#### Your goal:
Which lines below hold the word "hoge"? Report each one.

···

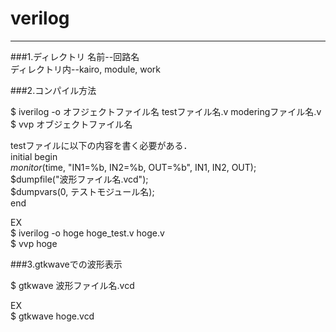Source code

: # verilog
----


###1.ディレクトリ
名前--回路名  
ディレクトリ内--kairo, module, work  


###2.コンパイル方法


$ iverilog -o オフジェクトファイル名 testファイル名.v moderingファイル名.v
$ vvp オブジェクトファイル名

testファイルに以下の内容を書く必要がある．  
        initial begin  
            $monitor($time, "IN1=%b, IN2=%b, OUT=%b", IN1, IN2, OUT);  
            $dumpfile("波形ファイル名.vcd");  
            $dumpvars(0, テストモジュール名);  
        end

EX  
        $ iverilog -o hoge hoge_test.v hoge.v  
        $ vvp hoge


###3.gtkwaveでの波形表示

$ gtkwave 波形ファイル名.vcd

EX  
        $ gtkwave hoge.vcd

···

#### Exercise response:
        $ iverilog -o hoge hoge_test.v hoge.v  
        $ vvp hoge
        $ gtkwave hoge.vcd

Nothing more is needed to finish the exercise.